• [WHAT IS BEING ASKED] If a line in the records below contains the word "temperatures", return that line.

• [STUDY MATERIAL]
....

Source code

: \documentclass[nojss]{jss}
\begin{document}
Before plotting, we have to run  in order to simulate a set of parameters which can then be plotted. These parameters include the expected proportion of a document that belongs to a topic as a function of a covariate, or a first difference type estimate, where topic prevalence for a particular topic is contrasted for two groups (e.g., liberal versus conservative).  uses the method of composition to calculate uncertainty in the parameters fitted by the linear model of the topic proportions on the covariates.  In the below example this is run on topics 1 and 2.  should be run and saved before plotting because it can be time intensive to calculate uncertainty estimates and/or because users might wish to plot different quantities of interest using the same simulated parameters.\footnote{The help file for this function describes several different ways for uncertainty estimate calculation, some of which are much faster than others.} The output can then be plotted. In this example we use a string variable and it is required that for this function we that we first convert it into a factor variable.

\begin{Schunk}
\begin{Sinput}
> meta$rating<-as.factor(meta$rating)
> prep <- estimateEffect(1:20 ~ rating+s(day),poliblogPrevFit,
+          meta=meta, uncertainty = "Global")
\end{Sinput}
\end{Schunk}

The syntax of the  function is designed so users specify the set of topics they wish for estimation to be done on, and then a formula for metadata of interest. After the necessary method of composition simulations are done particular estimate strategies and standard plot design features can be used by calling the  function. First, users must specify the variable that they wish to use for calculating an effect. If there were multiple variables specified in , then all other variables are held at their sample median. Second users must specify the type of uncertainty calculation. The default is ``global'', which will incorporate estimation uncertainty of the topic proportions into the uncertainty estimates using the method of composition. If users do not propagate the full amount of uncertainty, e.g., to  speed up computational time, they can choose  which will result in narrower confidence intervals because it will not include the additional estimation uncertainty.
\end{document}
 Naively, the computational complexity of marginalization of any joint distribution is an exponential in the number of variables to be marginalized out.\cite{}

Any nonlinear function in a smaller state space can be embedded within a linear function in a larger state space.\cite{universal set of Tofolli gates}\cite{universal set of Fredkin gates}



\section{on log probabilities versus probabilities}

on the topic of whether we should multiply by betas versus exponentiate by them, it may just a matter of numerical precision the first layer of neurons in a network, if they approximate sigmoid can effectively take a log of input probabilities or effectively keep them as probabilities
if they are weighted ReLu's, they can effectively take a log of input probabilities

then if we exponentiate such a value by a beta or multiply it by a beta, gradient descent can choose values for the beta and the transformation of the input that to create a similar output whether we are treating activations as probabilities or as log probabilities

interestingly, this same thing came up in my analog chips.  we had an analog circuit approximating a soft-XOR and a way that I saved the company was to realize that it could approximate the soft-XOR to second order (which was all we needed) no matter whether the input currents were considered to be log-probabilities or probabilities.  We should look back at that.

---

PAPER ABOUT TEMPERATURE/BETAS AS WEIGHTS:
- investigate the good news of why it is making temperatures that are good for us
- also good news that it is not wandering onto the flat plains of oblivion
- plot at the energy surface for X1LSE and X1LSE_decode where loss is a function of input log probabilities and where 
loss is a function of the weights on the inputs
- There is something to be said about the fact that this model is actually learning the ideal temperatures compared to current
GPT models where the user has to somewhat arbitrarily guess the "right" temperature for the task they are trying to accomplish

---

....

• [ANSWER]
- investigate the good news of why it is making temperatures that are good for us
- There is something to be said about the fact that this model is actually learning the ideal temperatures compared to current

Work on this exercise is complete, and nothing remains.